* [TASK] Output, verbatim and without pictures, the lines from the first line of the listing through the line containing "ocorreu com êxito.".

* [RECORD SET]

◇ ◇ ◇ ◇ ◇

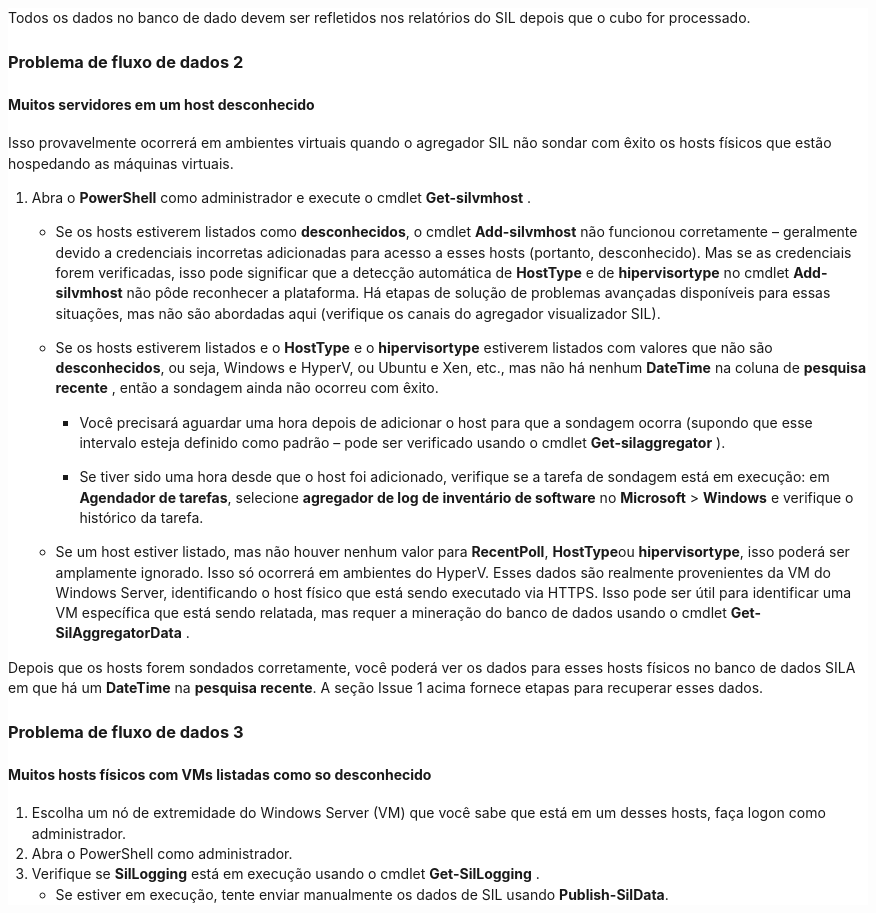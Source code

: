    Todos os dados no banco de dado devem ser refletidos nos relatórios do SIL depois que o cubo for processado.

### <a name="data-flow-issue-2"></a>Problema de fluxo de dados 2
#### <a name="too-many-servers-under-unknown-host"></a>Muitos servidores em um host desconhecido

Isso provavelmente ocorrerá em ambientes virtuais quando o agregador SIL não sondar com êxito os hosts físicos que estão hospedando as máquinas virtuais.

1. Abra o **PowerShell** como administrador e execute o cmdlet **Get-silvmhost** .

    -   Se os hosts estiverem listados como **desconhecidos**, o cmdlet **Add-silvmhost** não funcionou corretamente – geralmente devido a credenciais incorretas adicionadas para acesso a esses hosts (portanto, desconhecido). Mas se as credenciais forem verificadas, isso pode significar que a detecção automática de **HostType** e de **hipervisortype** no cmdlet **Add-silvmhost** não pôde reconhecer a plataforma. Há etapas de solução de problemas avançadas disponíveis para essas situações, mas não são abordadas aqui (verifique os canais do agregador visualizador SIL).

    -   Se os hosts estiverem listados e o **HostType** e o **hipervisortype** estiverem listados com valores que não são **desconhecidos**, ou seja, Windows e HyperV, ou Ubuntu e Xen, etc., mas não há nenhum **DateTime** na coluna de **pesquisa recente** , então a sondagem ainda não ocorreu com êxito.

        -   Você precisará aguardar uma hora depois de adicionar o host para que a sondagem ocorra (supondo que esse intervalo esteja definido como padrão – pode ser verificado usando o cmdlet **Get-silaggregator** ).

        -   Se tiver sido uma hora desde que o host foi adicionado, verifique se a tarefa de sondagem está em execução: em **Agendador de tarefas**, selecione **agregador de log de inventário de software** no **Microsoft** &gt; **Windows** e verifique o histórico da tarefa.

    -   Se um host estiver listado, mas não houver nenhum valor para **RecentPoll**, **HostType**ou **hipervisortype**, isso poderá ser amplamente ignorado. Isso só ocorrerá em ambientes do HyperV. Esses dados são realmente provenientes da VM do Windows Server, identificando o host físico que está sendo executado via HTTPS. Isso pode ser útil para identificar uma VM específica que está sendo relatada, mas requer a mineração do banco de dados usando o cmdlet **Get-SilAggregatorData** .

Depois que os hosts forem sondados corretamente, você poderá ver os dados para esses hosts físicos no banco de dados SILA em que há um **DateTime** na **pesquisa recente**. A seção Issue 1 acima fornece etapas para recuperar esses dados.

### <a name="data-flow-issue-3"></a>Problema de fluxo de dados 3
#### <a name="too-many-physical-hosts-with-vms-listed-as-unknown-os"></a>Muitos hosts físicos com VMs listadas como so desconhecido

1. Escolha um nó de extremidade do Windows Server (VM) que você sabe que está em um desses hosts, faça logon como administrador.
2. Abra o PowerShell como administrador.
3. Verifique se **SilLogging** está em execução usando o cmdlet **Get-SilLogging** .
   - Se estiver em execução, tente enviar manualmente os dados de SIL usando **Publish-SilData**.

◇ ◇ ◇ ◇ ◇

* [TASK ANSWER]
Source code

:    Todos os dados no banco de dado devem ser refletidos nos relatórios do SIL depois que o cubo for processado.

### <a name="data-flow-issue-2"></a>Problema de fluxo de dados 2
#### <a name="too-many-servers-under-unknown-host"></a>Muitos servidores em um host desconhecido

Isso provavelmente ocorrerá em ambientes virtuais quando o agregador SIL não sondar com êxito os hosts físicos que estão hospedando as máquinas virtuais.

1. Abra o **PowerShell** como administrador e execute o cmdlet **Get-silvmhost** .

    -   Se os hosts estiverem listados como **desconhecidos**, o cmdlet **Add-silvmhost** não funcionou corretamente – geralmente devido a credenciais incorretas adicionadas para acesso a esses hosts (portanto, desconhecido). Mas se as credenciais forem verificadas, isso pode significar que a detecção automática de **HostType** e de **hipervisortype** no cmdlet **Add-silvmhost** não pôde reconhecer a plataforma. Há etapas de solução de problemas avançadas disponíveis para essas situações, mas não são abordadas aqui (verifique os canais do agregador visualizador SIL).

    -   Se os hosts estiverem listados e o **HostType** e o **hipervisortype** estiverem listados com valores que não são **desconhecidos**, ou seja, Windows e HyperV, ou Ubuntu e Xen, etc., mas não há nenhum **DateTime** na coluna de **pesquisa recente** , então a sondagem ainda não ocorreu com êxito.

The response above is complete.